Em seminários sobre sonhos (1928-30, publ. em 1984), Jung falava da interpretação em dois níveis que chamava de subjetivo e objetivo. Os termos são confusos. O que ele queria dizer com "subjetivo" era "em profundidade" ou ao nível da mudança intrapsí­quica na pessoa. Seu uso da palavra "objetivo" sugere um nível su­perficial e era aplicada ao mundo real de acontecimentos reais que uma pessoa habita e que a afeta. Jung asseverava que a maioria dos sonhos poderia ser interpretada a qualquer nível, embora alguns falem claramente de um ou do outro nível especificamente.
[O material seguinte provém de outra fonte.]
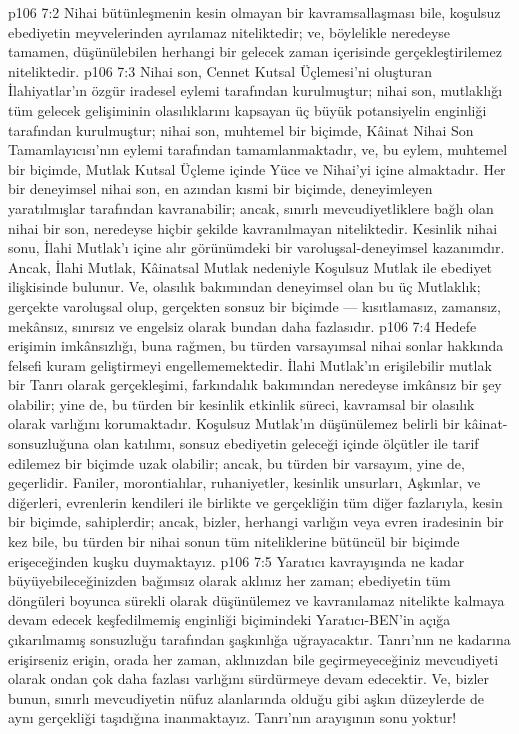 \vs p106 7:2 Nihai bütünleşmenin kesin olmayan bir kavramsallaşması bile, koşulsuz ebediyetin meyvelerinden ayrılamaz niteliktedir; ve, böylelikle neredeyse tamamen, düşünülebilen herhangi bir gelecek zaman içerisinde gerçekleştirilemez niteliktedir.
\vs p106 7:3 Nihai son, Cennet Kutsal Üçlemesi’ni oluşturan İlahiyatlar’ın özgür iradesel eylemi tarafından kurulmuştur; nihai son, mutlaklığı tüm gelecek gelişiminin olasılıklarını kapsayan üç büyük potansiyelin enginliği tarafından kurulmuştur; nihai son, muhtemel bir biçimde, Kâinat Nihai Son Tamamlayıcısı’nın eylemi tarafından tamamlanmaktadır, ve, bu eylem, muhtemel bir biçimde, Mutlak Kutsal Üçleme içinde Yüce ve Nihai’yi içine almaktadır. Her bir deneyimsel nihai son, en azından kısmi bir biçimde, deneyimleyen yaratılmışlar tarafından kavranabilir; ancak, sınırlı mevcudiyetliklere bağlı olan nihai bir son, neredeyse hiçbir şekilde kavranılmayan niteliktedir. Kesinlik nihai sonu, İlahi Mutlak’ı içine alır görünümdeki bir varoluşsal\hyp{}deneyimsel kazanımdır. Ancak, İlahi Mutlak, Kâinatsal Mutlak nedeniyle Koşulsuz Mutlak ile ebediyet ilişkisinde bulunur. Ve, olasılık bakımından deneyimsel olan bu üç Mutlaklık; gerçekte varoluşsal olup, gerçekten sonsuz bir biçimde --- kısıtlamasız, zamansız, mekânsız, sınırsız ve engelsiz olarak bundan daha fazlasıdır.
\vs p106 7:4 Hedefe erişimin imkânsızlığı, buna rağmen, bu türden varsayımsal nihai sonlar hakkında felsefi kuram geliştirmeyi engellememektedir. İlahi Mutlak’ın erişilebilir mutlak bir Tanrı olarak gerçekleşimi, farkındalık bakımından neredeyse imkânsız bir şey olabilir; yine de, bu türden bir kesinlik etkinlik süreci, kavramsal bir olasılık olarak varlığını korumaktadır. Koşulsuz Mutlak’ın düşünülemez belirli bir kâinat\hyp{}sonsuzluğuna olan katılımı, sonsuz ebediyetin geleceği içinde ölçütler ile tarif edilemez bir biçimde uzak olabilir; ancak, bu türden bir varsayım, yine de, geçerlidir. Faniler, morontialılar, ruhaniyetler, kesinlik unsurları, Aşkınlar, ve diğerleri, evrenlerin kendileri ile birlikte ve gerçekliğin tüm diğer fazlarıyla, kesin bir biçimde,  sahiplerdir; ancak, bizler, herhangi varlığın veya evren iradesinin bir kez bile, bu türden bir nihai sonun tüm niteliklerine bütüncül bir biçimde erişeceğinden kuşku duymaktayız.
\vs p106 7:5 Yaratıcı kavrayışında ne kadar büyüyebileceğinizden bağımsız olarak aklınız her zaman; ebediyetin tüm döngüleri boyunca sürekli olarak düşünülemez ve kavranılamaz nitelikte kalmaya devam edecek keşfedilmemiş enginliği biçimindeki Yaratıcı\hyp{}BEN’in açığa çıkarılmamış sonsuzluğu tarafından şaşkınlığa uğrayacaktır. Tanrı’nın ne kadarına erişirseniz erişin, orada her zaman, aklınızdan bile geçirmeyeceğiniz mevcudiyeti olarak ondan çok daha fazlası varlığını sürdürmeye devam edecektir. Ve, bizler bunun, sınırlı mevcudiyetin nüfuz alanlarında olduğu gibi aşkın düzeylerde de aynı gerçekliği taşıdığına inanmaktayız. Tanrı’nın arayışının sonu yoktur!
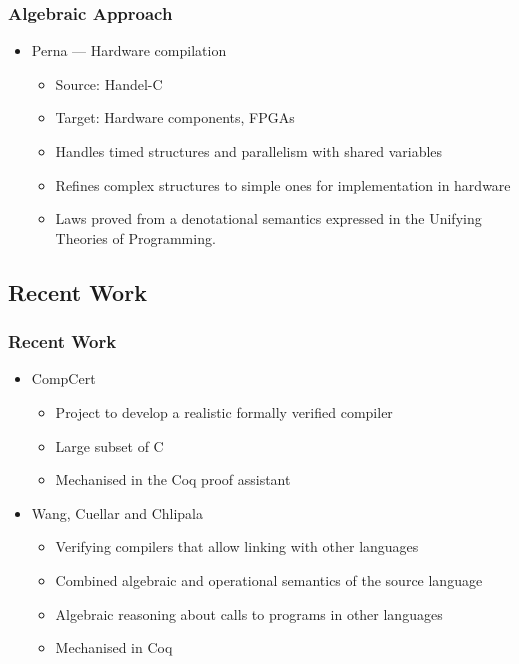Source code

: \documentclass{beamer}
\newcommand{\footmake}[1]{
\ifthenelse{\equal{#1}{}}%
	{}%
	{\footnotetext{#1}}%
}
\newenvironment{slide}[2][fragile,environment=slide]
{\begin{frame}[#1]
	\frametitle{#2}\begin{refsegment}}
{\footmake{\printbibliography[segment=\therefsegment]}\end{refsegment}\end{frame}}
\begin{document}
\begin{slide}{Algebraic Approach}
  \begin{itemize}
  \item Perna\cite{perna2010, perna2011} --- Hardware compilation
    \begin{itemize}
    \item Source: Handel-C
    \item Target: Hardware components, FPGAs
    \item Handles timed structures and parallelism with shared variables
    \item Refines complex structures to simple ones for implementation in hardware
    \item Laws proved from a denotational semantics expressed in the Unifying Theories of Programming\cite{hoare1998}.
    \end{itemize}
  \end{itemize}
\end{slide}

\subsection{Recent Work}

\begin{slide}{Recent Work}
  \begin{itemize}
  \item CompCert\cite{leroy2012}
    \begin{itemize}
    \item Project to develop a realistic formally verified compiler
    \item Large subset of C
    \item Mechanised in the Coq proof assistant
    \end{itemize}
  \item Wang, Cuellar and Chlipala\cite{wang2014}
    \begin{itemize}
    \item Verifying compilers that allow linking with other languages
    \item Combined algebraic and operational semantics of the source language
    \item Algebraic reasoning about calls to programs in other languages
    \item Mechanised in Coq 
    \end{itemize}
  \end{itemize}
\end{slide}
\end{document}
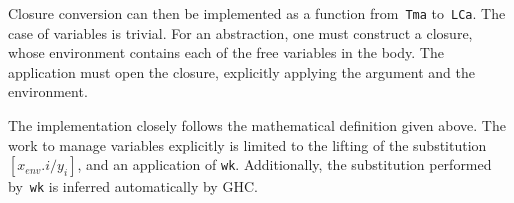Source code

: \documentclass[9pt,authoryear]{sigplanconf}
\begin{document}
%
Closure conversion can then be implemented as a function
    from{~}\texttt{Tm}\texttt{\mbox{\hspace{0.50em}}}\texttt{a} to{~}\texttt{LC}\texttt{\mbox{\hspace{0.50em}}}\texttt{a}. The case of variables is trivial. For
    an abstraction, one must construct a closure, whose environment
    contains each of the free variables in the body. The application
    must open the closure, explicitly applying the argument and the
    environment.%


%
The implementation closely follows the mathematical definition
    given above. The work to manage variables explicitly is limited
    to the lifting of the substitution $ [x_{env}.i/y_i] $, and an
    application of \texttt{wk}. Additionally, the substitution performed
    by{~}\texttt{wk} is inferred automatically by GHC.%


{\nopagebreak }
\end{document}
O paciente precisa saber como se relacionar com um conteúdo simbólico, porém não tem muita utilidade que conheça a terminolo­gia e não se pode esperar que siga a linha de conduta teórica do psi­coterapeuta. O terapeuta precisa interpretar o material psicologica­mente a fim de analisar fenômenos psíquicos e arquetípicos. Contu­do, se ele se desloca demasiadamente rápido na articulação de inter­pretações em profundidade, corre o risco de ignorar o envolvimento potencial de um indivíduo em seu próprio processo. Atraído pela numinosidade de figuras arquetípicas ou impressionado com a perícia do terapeuta, o paciente é tentado a explicar e não a levar a sério a necessidade de integrar conteúdos inconscientes (ver item 5, acima).

Sua própria compreensão das imagens pode permanecer puramente intelectual e sem relevância pessoal ou psicológica. Nenhum rela­cionamento dialético é estabelecido entre ele e seus próprios proces­sos internos. Propiciar e manter tal relacionamento dialético são a função da interpretação.